(Exercise goal)
Restate, word for word and with nothing added, the lines from the one containing "- [Story 7](#story-7)" through the last line of the material below.

(Material for this exercise)
==================================================

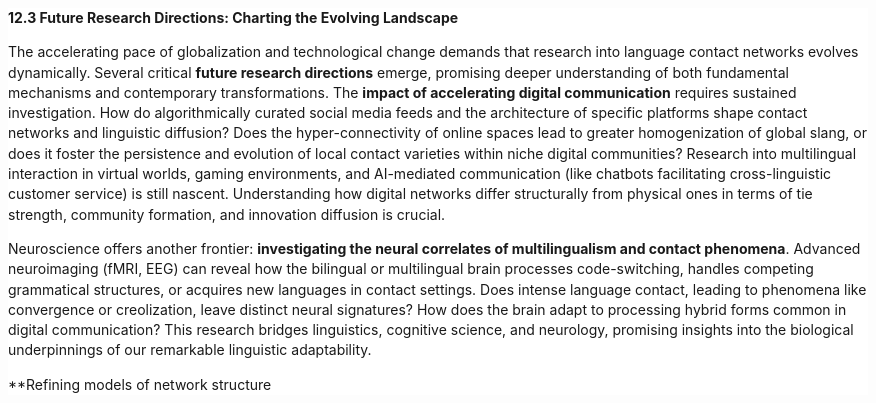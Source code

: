 **12.3 Future Research Directions: Charting the Evolving Landscape**

The accelerating pace of globalization and technological change demands that research into language contact networks evolves dynamically. Several critical **future research directions** emerge, promising deeper understanding of both fundamental mechanisms and contemporary transformations. The **impact of accelerating digital communication** requires sustained investigation. How do algorithmically curated social media feeds and the architecture of specific platforms shape contact networks and linguistic diffusion? Does the hyper-connectivity of online spaces lead to greater homogenization of global slang, or does it foster the persistence and evolution of local contact varieties within niche digital communities? Research into multilingual interaction in virtual worlds, gaming environments, and AI-mediated communication (like chatbots facilitating cross-linguistic customer service) is still nascent. Understanding how digital networks differ structurally from physical ones in terms of tie strength, community formation, and innovation diffusion is crucial.

Neuroscience offers another frontier: **investigating the neural correlates of multilingualism and contact phenomena**. Advanced neuroimaging (fMRI, EEG) can reveal how the bilingual or multilingual brain processes code-switching, handles competing grammatical structures, or acquires new languages in contact settings. Does intense language contact, leading to phenomena like convergence or creolization, leave distinct neural signatures? How does the brain adapt to processing hybrid forms common in digital communication? This research bridges linguistics, cognitive science, and neurology, promising insights into the biological underpinnings of our remarkable linguistic adaptability.

**Refining models of network structure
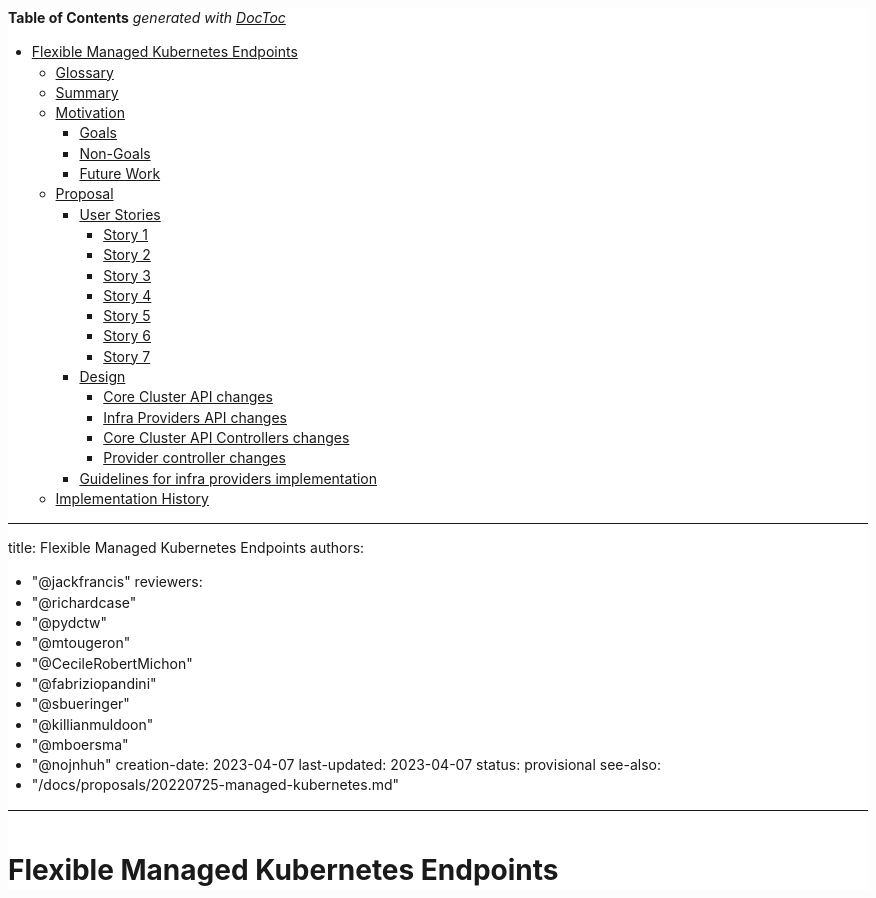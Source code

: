 

**Table of Contents**  *generated with [DocToc](https://github.com/thlorenz/doctoc)*

- [Flexible Managed Kubernetes Endpoints](#flexible-managed-kubernetes-endpoints)
  - [Glossary](#glossary)
  - [Summary](#summary)
  - [Motivation](#motivation)
    - [Goals](#goals)
    - [Non-Goals](#non-goals)
    - [Future Work](#future-work)
  - [Proposal](#proposal)
    - [User Stories](#user-stories)
      - [Story 1](#story-1)
      - [Story 2](#story-2)
      - [Story 3](#story-3)
      - [Story 4](#story-4)
      - [Story 5](#story-5)
      - [Story 6](#story-6)
      - [Story 7](#story-7)
    - [Design](#design)
      - [Core Cluster API changes](#core-cluster-api-changes)
      - [Infra Providers API changes](#infra-providers-api-changes)
      - [Core Cluster API Controllers changes](#core-cluster-api-controllers-changes)
      - [Provider controller changes](#provider-controller-changes)
    - [Guidelines for infra providers implementation](#guidelines-for-infra-providers-implementation)
  - [Implementation History](#implementation-history)



---
title: Flexible Managed Kubernetes Endpoints
authors:
  - "@jackfrancis"
reviewers:
  - "@richardcase"
  - "@pydctw"
  - "@mtougeron"
  - "@CecileRobertMichon"
  - "@fabriziopandini"
  - "@sbueringer"
  - "@killianmuldoon"
  - "@mboersma"
  - "@nojnhuh"
creation-date: 2023-04-07
last-updated: 2023-04-07
status: provisional
see-also:
  - "/docs/proposals/20220725-managed-kubernetes.md"
---

# Flexible Managed Kubernetes Endpoints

==================================================

(Output for this exercise)
      - [Story 7](#story-7)
    - [Design](#design)
      - [Core Cluster API changes](#core-cluster-api-changes)
      - [Infra Providers API changes](#infra-providers-api-changes)
      - [Core Cluster API Controllers changes](#core-cluster-api-controllers-changes)
      - [Provider controller changes](#provider-controller-changes)
    - [Guidelines for infra providers implementation](#guidelines-for-infra-providers-implementation)
  - [Implementation History](#implementation-history)



---
title: Flexible Managed Kubernetes Endpoints
authors:
  - "@jackfrancis"
reviewers:
  - "@richardcase"
  - "@pydctw"
  - "@mtougeron"
  - "@CecileRobertMichon"
  - "@fabriziopandini"
  - "@sbueringer"
  - "@killianmuldoon"
  - "@mboersma"
  - "@nojnhuh"
creation-date: 2023-04-07
last-updated: 2023-04-07
status: provisional
see-also:
  - "/docs/proposals/20220725-managed-kubernetes.md"
---

# Flexible Managed Kubernetes Endpoints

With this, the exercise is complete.